Exercise description. Write out, unaltered, each line from the top of the records below down to the line where "## Constructors" appears, that line included.

-- Data extracts follows --

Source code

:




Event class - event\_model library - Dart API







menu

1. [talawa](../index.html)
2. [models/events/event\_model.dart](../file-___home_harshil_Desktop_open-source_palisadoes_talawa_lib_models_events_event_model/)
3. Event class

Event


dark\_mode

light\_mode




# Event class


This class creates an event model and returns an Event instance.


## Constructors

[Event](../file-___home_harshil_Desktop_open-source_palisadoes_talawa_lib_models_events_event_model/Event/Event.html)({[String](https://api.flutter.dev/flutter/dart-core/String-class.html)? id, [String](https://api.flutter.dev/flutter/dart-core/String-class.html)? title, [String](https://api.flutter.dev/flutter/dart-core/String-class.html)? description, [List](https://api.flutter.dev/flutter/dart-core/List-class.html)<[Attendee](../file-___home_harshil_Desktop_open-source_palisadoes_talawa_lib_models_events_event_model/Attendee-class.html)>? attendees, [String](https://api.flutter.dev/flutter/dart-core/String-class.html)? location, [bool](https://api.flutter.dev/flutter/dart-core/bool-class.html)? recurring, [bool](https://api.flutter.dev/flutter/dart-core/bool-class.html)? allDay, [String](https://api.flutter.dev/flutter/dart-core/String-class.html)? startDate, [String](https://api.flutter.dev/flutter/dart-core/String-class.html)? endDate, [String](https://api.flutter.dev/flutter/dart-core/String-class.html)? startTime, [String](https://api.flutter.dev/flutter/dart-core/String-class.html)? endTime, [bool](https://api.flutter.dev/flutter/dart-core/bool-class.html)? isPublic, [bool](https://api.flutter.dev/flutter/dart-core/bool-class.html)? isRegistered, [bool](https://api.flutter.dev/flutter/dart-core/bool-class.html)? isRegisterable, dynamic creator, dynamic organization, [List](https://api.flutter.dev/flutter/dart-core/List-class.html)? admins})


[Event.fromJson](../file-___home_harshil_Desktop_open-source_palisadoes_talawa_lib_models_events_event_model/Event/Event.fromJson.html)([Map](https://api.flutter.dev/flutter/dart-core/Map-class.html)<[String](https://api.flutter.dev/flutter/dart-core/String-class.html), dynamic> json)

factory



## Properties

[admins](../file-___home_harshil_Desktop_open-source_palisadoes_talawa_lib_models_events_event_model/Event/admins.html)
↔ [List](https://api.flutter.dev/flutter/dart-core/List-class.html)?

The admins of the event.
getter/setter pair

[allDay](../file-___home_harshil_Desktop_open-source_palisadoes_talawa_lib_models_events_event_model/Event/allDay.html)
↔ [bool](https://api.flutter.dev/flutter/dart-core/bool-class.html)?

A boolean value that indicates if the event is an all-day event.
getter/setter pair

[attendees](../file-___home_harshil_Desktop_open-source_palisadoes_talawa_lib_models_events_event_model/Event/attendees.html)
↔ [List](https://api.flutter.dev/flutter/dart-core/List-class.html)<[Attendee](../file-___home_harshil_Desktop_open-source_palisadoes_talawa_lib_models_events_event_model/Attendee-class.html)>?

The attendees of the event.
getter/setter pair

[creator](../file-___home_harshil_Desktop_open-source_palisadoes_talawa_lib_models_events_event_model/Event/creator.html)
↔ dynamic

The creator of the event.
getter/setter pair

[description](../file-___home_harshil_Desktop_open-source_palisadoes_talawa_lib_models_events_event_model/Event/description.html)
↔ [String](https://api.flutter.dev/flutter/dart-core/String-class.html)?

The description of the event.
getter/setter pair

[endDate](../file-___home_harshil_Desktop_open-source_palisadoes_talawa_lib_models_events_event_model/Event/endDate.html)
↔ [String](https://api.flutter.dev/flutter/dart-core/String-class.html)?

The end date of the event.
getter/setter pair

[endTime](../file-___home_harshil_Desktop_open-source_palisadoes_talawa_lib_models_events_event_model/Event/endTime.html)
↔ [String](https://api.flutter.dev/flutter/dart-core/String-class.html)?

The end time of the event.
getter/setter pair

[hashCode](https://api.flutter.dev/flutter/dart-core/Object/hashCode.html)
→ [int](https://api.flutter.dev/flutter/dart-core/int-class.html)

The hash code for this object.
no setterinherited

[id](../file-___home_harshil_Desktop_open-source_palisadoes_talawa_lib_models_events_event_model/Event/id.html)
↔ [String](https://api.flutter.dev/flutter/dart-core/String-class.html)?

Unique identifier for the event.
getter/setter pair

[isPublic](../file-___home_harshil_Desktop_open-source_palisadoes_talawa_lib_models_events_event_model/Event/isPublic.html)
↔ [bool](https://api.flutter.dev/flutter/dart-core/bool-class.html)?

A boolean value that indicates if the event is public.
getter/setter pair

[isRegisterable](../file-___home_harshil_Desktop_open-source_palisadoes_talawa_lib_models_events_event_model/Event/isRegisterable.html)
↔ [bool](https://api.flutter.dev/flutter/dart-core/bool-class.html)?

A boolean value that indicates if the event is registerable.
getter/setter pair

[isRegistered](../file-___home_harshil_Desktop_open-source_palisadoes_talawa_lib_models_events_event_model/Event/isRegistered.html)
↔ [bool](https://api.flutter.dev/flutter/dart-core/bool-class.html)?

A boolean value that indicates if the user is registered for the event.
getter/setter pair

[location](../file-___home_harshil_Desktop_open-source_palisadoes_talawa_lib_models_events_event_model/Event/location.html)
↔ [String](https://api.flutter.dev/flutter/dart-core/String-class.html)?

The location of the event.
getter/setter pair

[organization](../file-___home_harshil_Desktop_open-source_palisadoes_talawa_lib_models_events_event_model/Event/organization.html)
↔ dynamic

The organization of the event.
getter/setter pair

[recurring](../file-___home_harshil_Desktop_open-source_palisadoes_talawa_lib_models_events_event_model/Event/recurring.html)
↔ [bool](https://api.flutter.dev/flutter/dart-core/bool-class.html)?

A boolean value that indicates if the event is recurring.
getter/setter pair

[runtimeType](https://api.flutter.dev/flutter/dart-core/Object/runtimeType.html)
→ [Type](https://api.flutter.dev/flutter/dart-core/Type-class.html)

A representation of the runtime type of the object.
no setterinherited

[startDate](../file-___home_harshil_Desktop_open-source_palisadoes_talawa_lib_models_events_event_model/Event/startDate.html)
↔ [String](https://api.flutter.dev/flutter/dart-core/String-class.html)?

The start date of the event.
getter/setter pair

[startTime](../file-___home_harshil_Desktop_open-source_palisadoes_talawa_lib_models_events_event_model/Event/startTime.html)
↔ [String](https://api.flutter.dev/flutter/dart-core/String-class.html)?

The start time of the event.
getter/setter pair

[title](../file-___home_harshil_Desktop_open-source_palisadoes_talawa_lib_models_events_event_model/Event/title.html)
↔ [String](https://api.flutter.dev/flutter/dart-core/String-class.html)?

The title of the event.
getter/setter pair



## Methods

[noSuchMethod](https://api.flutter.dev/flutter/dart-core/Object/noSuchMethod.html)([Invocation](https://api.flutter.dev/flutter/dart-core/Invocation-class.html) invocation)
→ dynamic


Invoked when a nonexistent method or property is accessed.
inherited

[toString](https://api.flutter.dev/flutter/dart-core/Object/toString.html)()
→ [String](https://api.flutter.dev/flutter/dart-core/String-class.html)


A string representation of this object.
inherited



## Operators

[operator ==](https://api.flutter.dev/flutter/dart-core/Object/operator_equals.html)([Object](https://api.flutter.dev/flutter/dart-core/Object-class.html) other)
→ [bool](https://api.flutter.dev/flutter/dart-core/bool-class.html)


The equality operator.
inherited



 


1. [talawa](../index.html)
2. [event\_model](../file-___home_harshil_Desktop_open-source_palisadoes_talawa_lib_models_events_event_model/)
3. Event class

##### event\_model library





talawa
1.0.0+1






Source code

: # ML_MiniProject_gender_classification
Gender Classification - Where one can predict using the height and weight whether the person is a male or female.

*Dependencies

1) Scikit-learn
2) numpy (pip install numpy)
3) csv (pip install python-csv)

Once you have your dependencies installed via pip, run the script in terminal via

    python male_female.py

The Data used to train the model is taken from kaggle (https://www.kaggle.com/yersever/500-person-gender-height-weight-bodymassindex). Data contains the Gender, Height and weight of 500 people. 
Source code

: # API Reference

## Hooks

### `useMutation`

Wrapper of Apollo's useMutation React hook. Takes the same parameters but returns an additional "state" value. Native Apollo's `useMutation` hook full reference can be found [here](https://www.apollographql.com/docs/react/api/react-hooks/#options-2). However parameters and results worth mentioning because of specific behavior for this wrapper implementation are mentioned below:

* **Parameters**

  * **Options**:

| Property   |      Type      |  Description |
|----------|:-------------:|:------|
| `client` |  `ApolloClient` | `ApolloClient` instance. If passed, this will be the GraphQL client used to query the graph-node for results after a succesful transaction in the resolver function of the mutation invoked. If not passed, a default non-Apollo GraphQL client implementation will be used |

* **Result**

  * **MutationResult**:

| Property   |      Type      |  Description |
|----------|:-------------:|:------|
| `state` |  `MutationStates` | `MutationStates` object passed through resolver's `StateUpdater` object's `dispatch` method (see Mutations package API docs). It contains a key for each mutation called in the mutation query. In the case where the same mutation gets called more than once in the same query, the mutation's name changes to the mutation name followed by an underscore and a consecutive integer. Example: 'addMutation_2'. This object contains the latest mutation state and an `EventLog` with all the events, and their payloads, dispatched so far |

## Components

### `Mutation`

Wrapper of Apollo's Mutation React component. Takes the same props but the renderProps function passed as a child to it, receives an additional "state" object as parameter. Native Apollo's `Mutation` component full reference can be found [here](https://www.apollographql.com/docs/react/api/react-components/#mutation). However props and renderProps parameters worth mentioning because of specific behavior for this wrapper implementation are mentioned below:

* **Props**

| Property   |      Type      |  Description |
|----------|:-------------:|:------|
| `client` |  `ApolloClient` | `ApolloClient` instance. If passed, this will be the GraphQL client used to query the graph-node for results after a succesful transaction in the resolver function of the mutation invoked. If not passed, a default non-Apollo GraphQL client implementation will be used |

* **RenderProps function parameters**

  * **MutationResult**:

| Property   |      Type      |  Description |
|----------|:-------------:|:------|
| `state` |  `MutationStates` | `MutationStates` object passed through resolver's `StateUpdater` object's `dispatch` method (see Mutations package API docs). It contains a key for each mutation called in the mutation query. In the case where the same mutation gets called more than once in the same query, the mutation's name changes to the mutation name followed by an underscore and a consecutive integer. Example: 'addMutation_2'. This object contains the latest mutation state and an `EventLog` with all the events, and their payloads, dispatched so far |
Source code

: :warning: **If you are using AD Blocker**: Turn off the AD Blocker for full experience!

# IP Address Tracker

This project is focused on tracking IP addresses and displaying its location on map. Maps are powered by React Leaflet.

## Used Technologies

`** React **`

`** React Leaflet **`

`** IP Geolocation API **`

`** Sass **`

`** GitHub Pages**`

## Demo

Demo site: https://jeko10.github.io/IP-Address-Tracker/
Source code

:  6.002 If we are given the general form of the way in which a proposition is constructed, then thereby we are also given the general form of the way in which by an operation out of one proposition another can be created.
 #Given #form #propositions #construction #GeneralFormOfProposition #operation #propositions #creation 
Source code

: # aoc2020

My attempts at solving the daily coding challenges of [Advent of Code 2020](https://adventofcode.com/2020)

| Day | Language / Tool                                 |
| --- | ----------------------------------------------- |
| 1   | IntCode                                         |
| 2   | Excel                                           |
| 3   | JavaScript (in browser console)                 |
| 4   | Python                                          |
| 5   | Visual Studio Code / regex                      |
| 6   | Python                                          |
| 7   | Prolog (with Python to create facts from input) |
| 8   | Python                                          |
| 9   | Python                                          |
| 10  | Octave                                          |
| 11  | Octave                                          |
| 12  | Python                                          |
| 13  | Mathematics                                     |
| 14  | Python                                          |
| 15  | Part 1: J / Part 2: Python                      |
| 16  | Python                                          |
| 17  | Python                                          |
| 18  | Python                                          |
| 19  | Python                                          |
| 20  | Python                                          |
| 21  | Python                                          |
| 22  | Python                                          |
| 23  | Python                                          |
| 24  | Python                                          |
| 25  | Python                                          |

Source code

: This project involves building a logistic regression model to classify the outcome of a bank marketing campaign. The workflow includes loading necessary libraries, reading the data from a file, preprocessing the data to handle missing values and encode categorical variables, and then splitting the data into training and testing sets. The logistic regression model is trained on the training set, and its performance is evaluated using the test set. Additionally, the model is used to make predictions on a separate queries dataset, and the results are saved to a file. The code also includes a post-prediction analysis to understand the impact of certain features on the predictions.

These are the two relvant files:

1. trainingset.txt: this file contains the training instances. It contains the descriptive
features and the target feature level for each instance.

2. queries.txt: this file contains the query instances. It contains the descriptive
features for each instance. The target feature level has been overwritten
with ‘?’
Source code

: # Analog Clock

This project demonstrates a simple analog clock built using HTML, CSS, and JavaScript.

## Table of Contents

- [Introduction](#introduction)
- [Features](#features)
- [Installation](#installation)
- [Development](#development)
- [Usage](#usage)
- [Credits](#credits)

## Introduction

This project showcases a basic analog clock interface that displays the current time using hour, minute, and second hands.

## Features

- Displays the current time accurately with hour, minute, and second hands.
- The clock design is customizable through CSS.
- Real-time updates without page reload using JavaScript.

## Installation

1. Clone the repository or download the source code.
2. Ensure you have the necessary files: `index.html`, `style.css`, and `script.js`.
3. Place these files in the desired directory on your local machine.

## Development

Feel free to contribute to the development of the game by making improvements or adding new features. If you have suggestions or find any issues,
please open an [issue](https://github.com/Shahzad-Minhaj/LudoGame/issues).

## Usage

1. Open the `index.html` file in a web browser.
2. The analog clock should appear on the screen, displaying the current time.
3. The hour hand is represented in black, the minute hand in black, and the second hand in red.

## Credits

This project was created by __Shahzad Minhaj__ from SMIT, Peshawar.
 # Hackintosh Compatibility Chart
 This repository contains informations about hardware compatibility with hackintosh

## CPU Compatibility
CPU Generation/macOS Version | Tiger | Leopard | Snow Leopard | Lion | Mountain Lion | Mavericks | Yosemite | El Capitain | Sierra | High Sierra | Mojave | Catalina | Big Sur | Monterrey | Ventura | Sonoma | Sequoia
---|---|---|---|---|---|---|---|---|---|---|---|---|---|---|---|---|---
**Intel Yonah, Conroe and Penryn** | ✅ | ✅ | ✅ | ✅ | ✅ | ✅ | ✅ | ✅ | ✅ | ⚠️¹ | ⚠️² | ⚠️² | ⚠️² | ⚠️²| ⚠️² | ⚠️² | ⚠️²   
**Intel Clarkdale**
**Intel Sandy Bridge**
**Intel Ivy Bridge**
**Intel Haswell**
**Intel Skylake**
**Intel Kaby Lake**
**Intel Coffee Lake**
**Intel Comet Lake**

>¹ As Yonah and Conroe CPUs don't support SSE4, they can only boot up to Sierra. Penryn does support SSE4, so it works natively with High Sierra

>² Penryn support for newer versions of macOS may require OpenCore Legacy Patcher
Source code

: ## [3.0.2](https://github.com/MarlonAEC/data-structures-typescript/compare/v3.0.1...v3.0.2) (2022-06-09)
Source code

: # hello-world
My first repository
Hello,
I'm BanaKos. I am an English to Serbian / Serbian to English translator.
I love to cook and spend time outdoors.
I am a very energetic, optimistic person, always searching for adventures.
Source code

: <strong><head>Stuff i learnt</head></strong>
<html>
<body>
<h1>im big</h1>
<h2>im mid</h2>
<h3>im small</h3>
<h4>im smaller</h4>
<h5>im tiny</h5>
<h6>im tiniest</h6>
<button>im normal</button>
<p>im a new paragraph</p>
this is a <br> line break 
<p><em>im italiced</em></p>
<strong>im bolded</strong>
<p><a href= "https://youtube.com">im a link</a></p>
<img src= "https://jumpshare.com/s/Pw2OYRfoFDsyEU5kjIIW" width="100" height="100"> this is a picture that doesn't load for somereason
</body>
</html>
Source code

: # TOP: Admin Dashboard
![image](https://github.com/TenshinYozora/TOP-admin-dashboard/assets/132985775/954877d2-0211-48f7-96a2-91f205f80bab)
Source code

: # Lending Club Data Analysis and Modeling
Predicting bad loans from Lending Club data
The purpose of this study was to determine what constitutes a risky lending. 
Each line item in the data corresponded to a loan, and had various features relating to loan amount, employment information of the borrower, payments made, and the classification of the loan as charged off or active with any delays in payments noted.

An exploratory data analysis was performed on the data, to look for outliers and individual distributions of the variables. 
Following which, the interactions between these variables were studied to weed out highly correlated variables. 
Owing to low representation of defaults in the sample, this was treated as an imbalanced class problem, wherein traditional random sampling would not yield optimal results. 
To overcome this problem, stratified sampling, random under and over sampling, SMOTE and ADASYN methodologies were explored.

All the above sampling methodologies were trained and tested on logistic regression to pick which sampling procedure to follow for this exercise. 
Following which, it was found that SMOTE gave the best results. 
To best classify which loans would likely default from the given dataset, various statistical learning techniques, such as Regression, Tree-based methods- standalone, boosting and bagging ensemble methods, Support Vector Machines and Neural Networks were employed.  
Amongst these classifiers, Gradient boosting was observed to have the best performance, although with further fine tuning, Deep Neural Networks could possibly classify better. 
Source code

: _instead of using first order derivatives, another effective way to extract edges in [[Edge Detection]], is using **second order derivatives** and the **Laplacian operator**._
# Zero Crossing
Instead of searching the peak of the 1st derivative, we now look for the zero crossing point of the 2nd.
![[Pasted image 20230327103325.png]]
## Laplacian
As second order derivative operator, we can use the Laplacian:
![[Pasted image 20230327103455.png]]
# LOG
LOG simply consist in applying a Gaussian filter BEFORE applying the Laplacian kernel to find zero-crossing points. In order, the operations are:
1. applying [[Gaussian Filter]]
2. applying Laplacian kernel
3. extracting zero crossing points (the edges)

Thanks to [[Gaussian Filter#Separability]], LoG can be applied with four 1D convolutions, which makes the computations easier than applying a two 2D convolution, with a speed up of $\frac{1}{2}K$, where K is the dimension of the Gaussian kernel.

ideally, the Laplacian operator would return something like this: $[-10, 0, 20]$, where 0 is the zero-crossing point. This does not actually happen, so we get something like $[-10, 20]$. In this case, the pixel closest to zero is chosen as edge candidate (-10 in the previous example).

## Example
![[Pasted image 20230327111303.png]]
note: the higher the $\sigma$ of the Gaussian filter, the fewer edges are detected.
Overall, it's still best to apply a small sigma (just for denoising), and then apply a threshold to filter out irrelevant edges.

-- Data extracts concluded --

Solution to the exercise.
Source code

:




Event class - event\_model library - Dart API







menu

1. [talawa](../index.html)
2. [models/events/event\_model.dart](../file-___home_harshil_Desktop_open-source_palisadoes_talawa_lib_models_events_event_model/)
3. Event class

Event


dark\_mode

light\_mode




# Event class


This class creates an event model and returns an Event instance.


## Constructors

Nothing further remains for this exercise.